What you will do: Each entry is to be retyped without alteration, and no picture is to be included.

(Records from a data source)
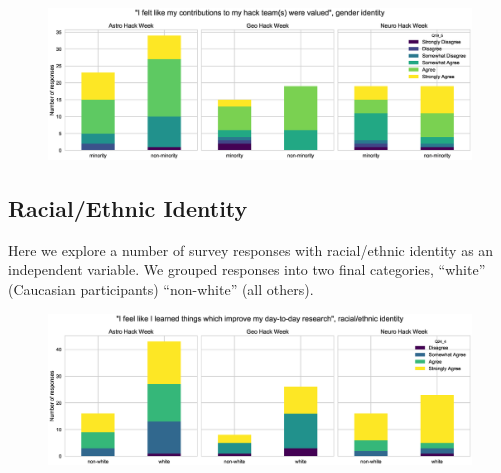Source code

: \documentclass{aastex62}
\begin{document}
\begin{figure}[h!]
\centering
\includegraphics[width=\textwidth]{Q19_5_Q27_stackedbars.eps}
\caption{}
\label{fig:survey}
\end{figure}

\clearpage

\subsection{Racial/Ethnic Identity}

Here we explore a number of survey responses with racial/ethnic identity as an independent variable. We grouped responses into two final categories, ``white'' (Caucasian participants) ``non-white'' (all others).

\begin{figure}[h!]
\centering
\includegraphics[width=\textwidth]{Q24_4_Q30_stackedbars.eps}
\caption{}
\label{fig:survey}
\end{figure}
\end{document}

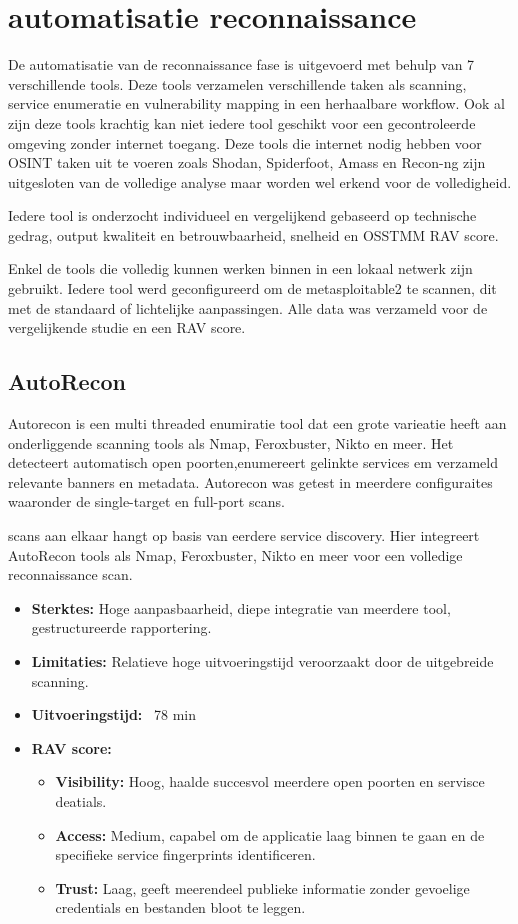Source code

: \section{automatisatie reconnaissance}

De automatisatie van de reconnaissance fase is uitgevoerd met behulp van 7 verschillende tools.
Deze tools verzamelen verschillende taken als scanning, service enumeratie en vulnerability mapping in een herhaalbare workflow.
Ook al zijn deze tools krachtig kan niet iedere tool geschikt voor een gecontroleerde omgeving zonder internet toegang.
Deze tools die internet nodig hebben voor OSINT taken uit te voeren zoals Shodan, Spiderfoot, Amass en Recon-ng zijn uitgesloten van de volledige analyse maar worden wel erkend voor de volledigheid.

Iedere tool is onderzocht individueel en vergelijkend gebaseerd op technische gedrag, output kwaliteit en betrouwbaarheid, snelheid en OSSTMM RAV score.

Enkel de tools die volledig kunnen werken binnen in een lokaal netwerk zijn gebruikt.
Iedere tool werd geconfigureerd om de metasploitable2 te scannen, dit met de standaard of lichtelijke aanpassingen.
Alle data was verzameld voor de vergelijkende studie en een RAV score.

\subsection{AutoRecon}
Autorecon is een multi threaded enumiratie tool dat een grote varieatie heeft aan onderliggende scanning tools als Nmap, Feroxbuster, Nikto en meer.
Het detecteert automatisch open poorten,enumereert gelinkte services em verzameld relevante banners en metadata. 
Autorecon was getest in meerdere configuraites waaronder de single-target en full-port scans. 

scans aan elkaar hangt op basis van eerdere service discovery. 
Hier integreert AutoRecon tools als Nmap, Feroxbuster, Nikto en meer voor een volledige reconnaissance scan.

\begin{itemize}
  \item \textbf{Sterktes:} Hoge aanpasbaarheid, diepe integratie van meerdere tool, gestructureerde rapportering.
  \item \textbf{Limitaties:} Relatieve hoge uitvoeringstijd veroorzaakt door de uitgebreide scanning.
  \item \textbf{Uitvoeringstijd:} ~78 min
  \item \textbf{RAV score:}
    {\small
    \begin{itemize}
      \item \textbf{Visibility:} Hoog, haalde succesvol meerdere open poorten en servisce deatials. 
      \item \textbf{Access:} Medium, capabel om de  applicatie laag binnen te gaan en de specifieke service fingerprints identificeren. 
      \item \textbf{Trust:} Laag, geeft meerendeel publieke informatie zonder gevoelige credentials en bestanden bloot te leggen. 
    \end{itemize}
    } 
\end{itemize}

Answer to this problem:
Source code

: \documentclass{aastex62}
\begin{document}
\begin{figure}[h!]
\centering
\includegraphics[width=\textwidth]{Q19_5_Q27_stackedbars.eps}
\caption{}
\label{fig:survey}
\end{figure}

\clearpage

\subsection{Racial/Ethnic Identity}

Here we explore a number of survey responses with racial/ethnic identity as an independent variable. We grouped responses into two final categories, ``white'' (Caucasian participants) ``non-white'' (all others).

\begin{figure}[h!]
\centering
\includegraphics[width=\textwidth]{Q24_4_Q30_stackedbars.eps}
\caption{}
\label{fig:survey}
\end{figure}
\end{document}

Source code

: \section{automatisatie reconnaissance}

De automatisatie van de reconnaissance fase is uitgevoerd met behulp van 7 verschillende tools.
Deze tools verzamelen verschillende taken als scanning, service enumeratie en vulnerability mapping in een herhaalbare workflow.
Ook al zijn deze tools krachtig kan niet iedere tool geschikt voor een gecontroleerde omgeving zonder internet toegang.
Deze tools die internet nodig hebben voor OSINT taken uit te voeren zoals Shodan, Spiderfoot, Amass en Recon-ng zijn uitgesloten van de volledige analyse maar worden wel erkend voor de volledigheid.

Iedere tool is onderzocht individueel en vergelijkend gebaseerd op technische gedrag, output kwaliteit en betrouwbaarheid, snelheid en OSSTMM RAV score.

Enkel de tools die volledig kunnen werken binnen in een lokaal netwerk zijn gebruikt.
Iedere tool werd geconfigureerd om de metasploitable2 te scannen, dit met de standaard of lichtelijke aanpassingen.
Alle data was verzameld voor de vergelijkende studie en een RAV score.

\subsection{AutoRecon}
Autorecon is een multi threaded enumiratie tool dat een grote varieatie heeft aan onderliggende scanning tools als Nmap, Feroxbuster, Nikto en meer.
Het detecteert automatisch open poorten,enumereert gelinkte services em verzameld relevante banners en metadata. 
Autorecon was getest in meerdere configuraites waaronder de single-target en full-port scans. 

scans aan elkaar hangt op basis van eerdere service discovery. 
Hier integreert AutoRecon tools als Nmap, Feroxbuster, Nikto en meer voor een volledige reconnaissance scan.

\begin{itemize}
  \item \textbf{Sterktes:} Hoge aanpasbaarheid, diepe integratie van meerdere tool, gestructureerde rapportering.
  \item \textbf{Limitaties:} Relatieve hoge uitvoeringstijd veroorzaakt door de uitgebreide scanning.
  \item \textbf{Uitvoeringstijd:} ~78 min
  \item \textbf{RAV score:}
    {\small
    \begin{itemize}
      \item \textbf{Visibility:} Hoog, haalde succesvol meerdere open poorten en servisce deatials. 
      \item \textbf{Access:} Medium, capabel om de  applicatie laag binnen te gaan en de specifieke service fingerprints identificeren. 
      \item \textbf{Trust:} Laag, geeft meerendeel publieke informatie zonder gevoelige credentials en bestanden bloot te leggen. 
    \end{itemize}
    } 
\end{itemize}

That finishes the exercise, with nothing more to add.